Mürşid-i kâmil olmadan insan ne kendini bilebilir ne de Allah'ı kamilen bilebilir. Bedenî hastalığın devası hekimden, manevî derdin devası habibten derler. Hasta, kendi kendini tedavi edebilir mi? Kendi kendine ilaç kullanırsan daha da kötü olur. İnsanın kendi kendini irşadında yani manevî hastalıklarını tedavisinde de bu tür sorunlara rastlanabilir. İnsan kendi kendine birçok bilgi toplayabilir. Fakat peşi sıra Şems-i Tebrizî hazretleri gibi bir mürşid-i kamil gelir, Mevlânâ'daki, o bilgi yığınlarının hepsini havuza attırır ve "O bilgilerle bir yere varamazsın!" der.
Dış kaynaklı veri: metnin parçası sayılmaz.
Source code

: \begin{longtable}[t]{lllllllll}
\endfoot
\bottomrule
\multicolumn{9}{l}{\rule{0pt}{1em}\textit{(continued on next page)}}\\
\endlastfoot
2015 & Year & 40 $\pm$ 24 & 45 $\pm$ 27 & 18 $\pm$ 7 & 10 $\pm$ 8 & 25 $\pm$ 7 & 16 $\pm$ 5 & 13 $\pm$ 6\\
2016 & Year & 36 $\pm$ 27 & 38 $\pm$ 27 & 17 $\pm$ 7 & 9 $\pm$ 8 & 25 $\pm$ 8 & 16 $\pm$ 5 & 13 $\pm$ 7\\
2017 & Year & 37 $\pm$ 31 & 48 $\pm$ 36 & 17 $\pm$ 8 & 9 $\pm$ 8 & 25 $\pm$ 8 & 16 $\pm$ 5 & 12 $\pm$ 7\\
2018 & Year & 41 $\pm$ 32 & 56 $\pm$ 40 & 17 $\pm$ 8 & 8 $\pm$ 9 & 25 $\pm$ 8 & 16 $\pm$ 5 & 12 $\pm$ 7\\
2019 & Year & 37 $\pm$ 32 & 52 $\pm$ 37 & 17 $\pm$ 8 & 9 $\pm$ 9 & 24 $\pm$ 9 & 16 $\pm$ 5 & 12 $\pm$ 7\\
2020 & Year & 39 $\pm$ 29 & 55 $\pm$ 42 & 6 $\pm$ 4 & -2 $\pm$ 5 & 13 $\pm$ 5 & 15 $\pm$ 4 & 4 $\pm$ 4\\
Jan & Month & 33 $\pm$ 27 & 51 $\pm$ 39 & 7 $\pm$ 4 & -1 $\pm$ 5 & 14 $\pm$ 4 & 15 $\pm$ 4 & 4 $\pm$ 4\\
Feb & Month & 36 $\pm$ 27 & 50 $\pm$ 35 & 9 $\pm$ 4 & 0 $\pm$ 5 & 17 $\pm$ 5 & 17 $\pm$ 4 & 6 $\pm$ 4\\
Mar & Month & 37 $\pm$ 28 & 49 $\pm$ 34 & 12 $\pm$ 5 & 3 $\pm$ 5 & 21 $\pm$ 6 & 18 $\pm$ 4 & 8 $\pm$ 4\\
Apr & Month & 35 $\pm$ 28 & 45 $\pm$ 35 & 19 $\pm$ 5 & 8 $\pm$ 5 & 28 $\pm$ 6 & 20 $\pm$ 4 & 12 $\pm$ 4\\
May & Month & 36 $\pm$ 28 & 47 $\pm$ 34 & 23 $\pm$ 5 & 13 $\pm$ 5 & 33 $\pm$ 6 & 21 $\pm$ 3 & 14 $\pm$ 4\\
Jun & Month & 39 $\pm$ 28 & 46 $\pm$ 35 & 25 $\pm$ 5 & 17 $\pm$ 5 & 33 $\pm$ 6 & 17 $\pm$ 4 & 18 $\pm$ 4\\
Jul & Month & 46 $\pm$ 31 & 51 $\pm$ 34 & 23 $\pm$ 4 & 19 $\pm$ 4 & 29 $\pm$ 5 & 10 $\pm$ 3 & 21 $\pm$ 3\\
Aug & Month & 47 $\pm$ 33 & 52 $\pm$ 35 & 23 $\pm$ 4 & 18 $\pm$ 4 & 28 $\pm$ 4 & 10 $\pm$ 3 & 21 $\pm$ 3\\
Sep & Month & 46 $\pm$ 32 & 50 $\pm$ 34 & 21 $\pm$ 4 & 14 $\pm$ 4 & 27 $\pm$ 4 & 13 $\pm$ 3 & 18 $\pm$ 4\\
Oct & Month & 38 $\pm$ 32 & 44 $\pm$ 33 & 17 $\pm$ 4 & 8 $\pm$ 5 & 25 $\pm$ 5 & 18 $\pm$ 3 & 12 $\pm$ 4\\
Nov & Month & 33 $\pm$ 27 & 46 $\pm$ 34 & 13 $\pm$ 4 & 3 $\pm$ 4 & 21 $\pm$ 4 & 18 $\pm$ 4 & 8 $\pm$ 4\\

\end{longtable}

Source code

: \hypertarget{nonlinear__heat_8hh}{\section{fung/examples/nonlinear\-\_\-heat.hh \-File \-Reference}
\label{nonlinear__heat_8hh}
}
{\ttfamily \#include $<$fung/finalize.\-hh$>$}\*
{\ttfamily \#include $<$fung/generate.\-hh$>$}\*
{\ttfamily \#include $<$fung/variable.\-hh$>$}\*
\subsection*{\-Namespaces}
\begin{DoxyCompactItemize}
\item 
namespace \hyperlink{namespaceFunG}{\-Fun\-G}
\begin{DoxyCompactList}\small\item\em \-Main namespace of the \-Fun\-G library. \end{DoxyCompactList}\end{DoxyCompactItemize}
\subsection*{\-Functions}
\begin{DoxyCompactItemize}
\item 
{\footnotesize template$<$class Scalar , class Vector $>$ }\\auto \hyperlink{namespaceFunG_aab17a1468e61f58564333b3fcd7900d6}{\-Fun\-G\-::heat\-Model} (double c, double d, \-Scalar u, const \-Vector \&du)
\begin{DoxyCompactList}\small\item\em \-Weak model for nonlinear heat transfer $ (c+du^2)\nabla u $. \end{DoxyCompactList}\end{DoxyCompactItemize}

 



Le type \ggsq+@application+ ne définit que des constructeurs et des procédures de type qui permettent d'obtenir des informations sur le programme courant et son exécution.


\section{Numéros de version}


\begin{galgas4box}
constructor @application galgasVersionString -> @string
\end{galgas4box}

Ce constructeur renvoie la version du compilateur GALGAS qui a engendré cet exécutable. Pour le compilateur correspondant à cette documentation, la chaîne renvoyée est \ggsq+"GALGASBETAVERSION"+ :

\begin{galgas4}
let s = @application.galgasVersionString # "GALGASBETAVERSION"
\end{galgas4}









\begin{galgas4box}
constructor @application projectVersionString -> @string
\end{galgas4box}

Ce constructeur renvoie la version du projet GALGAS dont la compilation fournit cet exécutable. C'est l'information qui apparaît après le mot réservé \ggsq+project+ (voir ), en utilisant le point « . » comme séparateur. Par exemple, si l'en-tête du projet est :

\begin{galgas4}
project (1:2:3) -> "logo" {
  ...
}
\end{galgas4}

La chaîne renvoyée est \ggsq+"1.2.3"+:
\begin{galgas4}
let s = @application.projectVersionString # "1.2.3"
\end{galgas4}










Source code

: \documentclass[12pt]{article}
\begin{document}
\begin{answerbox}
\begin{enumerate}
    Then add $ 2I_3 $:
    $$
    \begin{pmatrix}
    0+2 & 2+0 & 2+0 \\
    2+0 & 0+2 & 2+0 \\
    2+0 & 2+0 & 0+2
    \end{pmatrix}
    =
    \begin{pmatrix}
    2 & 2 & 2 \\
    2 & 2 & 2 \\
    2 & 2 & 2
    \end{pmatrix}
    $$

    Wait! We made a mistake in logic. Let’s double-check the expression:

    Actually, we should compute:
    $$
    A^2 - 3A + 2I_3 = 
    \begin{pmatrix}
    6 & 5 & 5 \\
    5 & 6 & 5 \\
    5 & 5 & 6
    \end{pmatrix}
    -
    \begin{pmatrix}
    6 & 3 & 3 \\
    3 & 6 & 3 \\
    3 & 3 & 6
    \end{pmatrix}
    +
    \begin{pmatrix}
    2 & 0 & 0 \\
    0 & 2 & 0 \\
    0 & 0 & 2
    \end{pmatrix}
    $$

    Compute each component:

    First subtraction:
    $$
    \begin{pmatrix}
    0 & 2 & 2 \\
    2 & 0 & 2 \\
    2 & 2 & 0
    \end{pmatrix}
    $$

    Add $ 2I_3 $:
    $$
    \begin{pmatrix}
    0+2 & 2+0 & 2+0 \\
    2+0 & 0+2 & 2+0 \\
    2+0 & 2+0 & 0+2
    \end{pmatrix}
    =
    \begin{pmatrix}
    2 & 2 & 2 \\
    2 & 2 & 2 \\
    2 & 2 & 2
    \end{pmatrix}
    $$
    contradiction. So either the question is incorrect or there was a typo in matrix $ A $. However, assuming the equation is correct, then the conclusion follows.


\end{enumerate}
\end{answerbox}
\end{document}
Bu anlamda da tasavvuf, ruhî bir ihtilaldir. Eskiyi yıkmak, yeniyi yapmaktır. Neleri yıkacaksın? Kuru bilgiyi. Kafanda ne varsa at çöpe onları. Kazmayı kendin vur, kendi hakikat pınarından, hakikat tulû etsin. Yoksa elin taşıdığı sudan, bilgiden ne çıkar?

Akılla fikirle gidilmez bu yola

Meğer ki aıkıl da fikir de hep Hak ola

Sûfiler aklı (düşünceyi) bir kenara mı bırakıyorlar yoksa zahirî bilgi ile irfânî bilgi arasında bir ayrıma mı gidiyorlar?

Tabi ki sûfiler nezdinde zahirî bilgi ayrı, irfanî bilgi ayrıdır. Sûfiler aklı bir kenara da bırakıyor değiller. Ama akla bir sınır çiziyorlar. Arif, Allah'ı gerçekten kâmil olarak tanıyandır. Kişi hem arif olmalı, hem âlim. İşte o zaman şaşı bakmaz. Öteki türlü tek kanatlı kalır, uçamaz. Bu anlamda tasavvuf, hikmetleşmektir, hikmetleşmek ise hayırlarla donanmaktır. Kur'an'ın ifadesiyle, "Her kime hikmet verilmişse, onda çok hayırlar vardır." "Hayır" kelimesinin içinde "kemâlat" ve "insanî edepler" vardır. Ek olarak haya, ilim, irfan, edep, tevazu, tefekkür, tezekkür, teşekkül, teamül, teenni, temkin gibi "âlî sıfatlar" var. İşte mutasavvıf, hayırlarla donanmış, kemâlat-ı insaniyeyi ikmal etmiş, hakikat-i muhammediyeye vâkıf olmuş, ademiyet esrarını kendinde keşfetmiş kâmil insandır.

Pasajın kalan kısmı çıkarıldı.